Could you reproduce, word for word, everything below from the line containing "where $\sigma$ is" down to the line containing "the buoyancy at", with both of those lines included and no others?

(Input data):
______
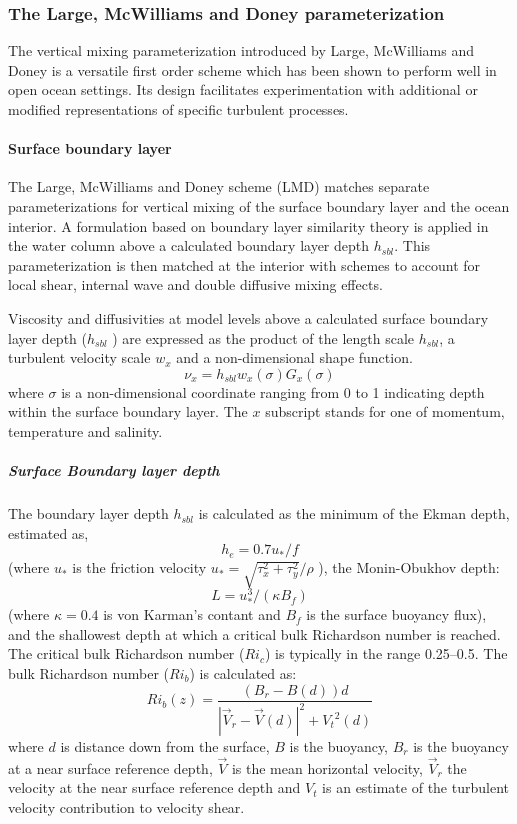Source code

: \subsubsection{The Large, McWilliams and Doney parameterization}
\label{sec:origLMD}

The vertical mixing parameterization introduced by Large, McWilliams
and Doney \cite{Large94} is a versatile first order scheme which has
been shown to perform well in open ocean settings.  Its design
facilitates experimentation with additional or modified representations
of specific turbulent processes.

\paragraph{Surface boundary layer}
The Large, McWilliams and Doney scheme (LMD)
matches separate parameterizations for vertical mixing
of the surface boundary layer and the ocean interior.  A formulation
based on boundary layer similarity theory is applied in the water
column above a calculated boundary layer depth $h_{sbl}$.  This
parameterization is then matched at the interior with schemes to
account for local shear, internal wave and double diffusive mixing
effects.  

Viscosity and diffusivities at model levels above a calculated
surface boundary layer depth ($h_{sbl}$ ) are expressed as the product
of the length scale $h_{sbl}$, a turbulent velocity scale $w_x$ and a
non-dimensional shape function.
\begin{equation}
\nu_x = h_{sbl} w_x(\sigma)G_x(\sigma)
\end{equation}
where $\sigma$ is a non-dimensional coordinate ranging from 0 to 1
indicating depth within the surface boundary layer. The $x$ subscript
stands for one of momentum, temperature and salinity.

\subparagraph{Surface Boundary layer depth}
The boundary layer depth $h_{sbl}$ is calculated as the minimum of the
Ekman depth, estimated as,
\begin{equation}
h_e=0.7u_*/f
\end{equation}
(where $u_*$ is the friction velocity $u_*=\sqrt{\tau_x^2+\tau_y^2}/\rho$ ),
 the Monin-Obukhov depth:
\begin{equation}
L=u_*^3/(\kappa B_f)
\end{equation}
(where $\kappa = 0.4$ is von Karman's contant and $B_f$ is the surface
buoyancy flux), and the shallowest depth at which a critical bulk
Richardson number is reached. The critical bulk Richardson number
($Ri_c$) is typically in the range 0.25--0.5. The bulk Richardson
number ($Ri_b$) is calculated as:
\begin{equation}
Ri_b(z)=\frac{(B_r-B(d))d}{|\vec{V}_r-\vec{V}(d)|^2+{V_t}^2(d)}
\end{equation}
where $d$ is distance down from the surface, $B$ is the buoyancy,
$B_r$ is the buoyancy at a near surface reference depth, $\vec{V}$ is
the mean horizontal velocity, $\vec{V}_r$ the velocity at the near
surface reference depth and $V_t$ is an estimate of the turbulent
velocity contribution to velocity shear.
______
(Answer section):
where $\sigma$ is a non-dimensional coordinate ranging from 0 to 1
indicating depth within the surface boundary layer. The $x$ subscript
stands for one of momentum, temperature and salinity.

\subparagraph{Surface Boundary layer depth}
The boundary layer depth $h_{sbl}$ is calculated as the minimum of the
Ekman depth, estimated as,
\begin{equation}
h_e=0.7u_*/f
\end{equation}
(where $u_*$ is the friction velocity $u_*=\sqrt{\tau_x^2+\tau_y^2}/\rho$ ),
 the Monin-Obukhov depth:
\begin{equation}
L=u_*^3/(\kappa B_f)
\end{equation}
(where $\kappa = 0.4$ is von Karman's contant and $B_f$ is the surface
buoyancy flux), and the shallowest depth at which a critical bulk
Richardson number is reached. The critical bulk Richardson number
($Ri_c$) is typically in the range 0.25--0.5. The bulk Richardson
number ($Ri_b$) is calculated as:
\begin{equation}
Ri_b(z)=\frac{(B_r-B(d))d}{|\vec{V}_r-\vec{V}(d)|^2+{V_t}^2(d)}
\end{equation}
where $d$ is distance down from the surface, $B$ is the buoyancy,
$B_r$ is the buoyancy at a near surface reference depth, $\vec{V}$ is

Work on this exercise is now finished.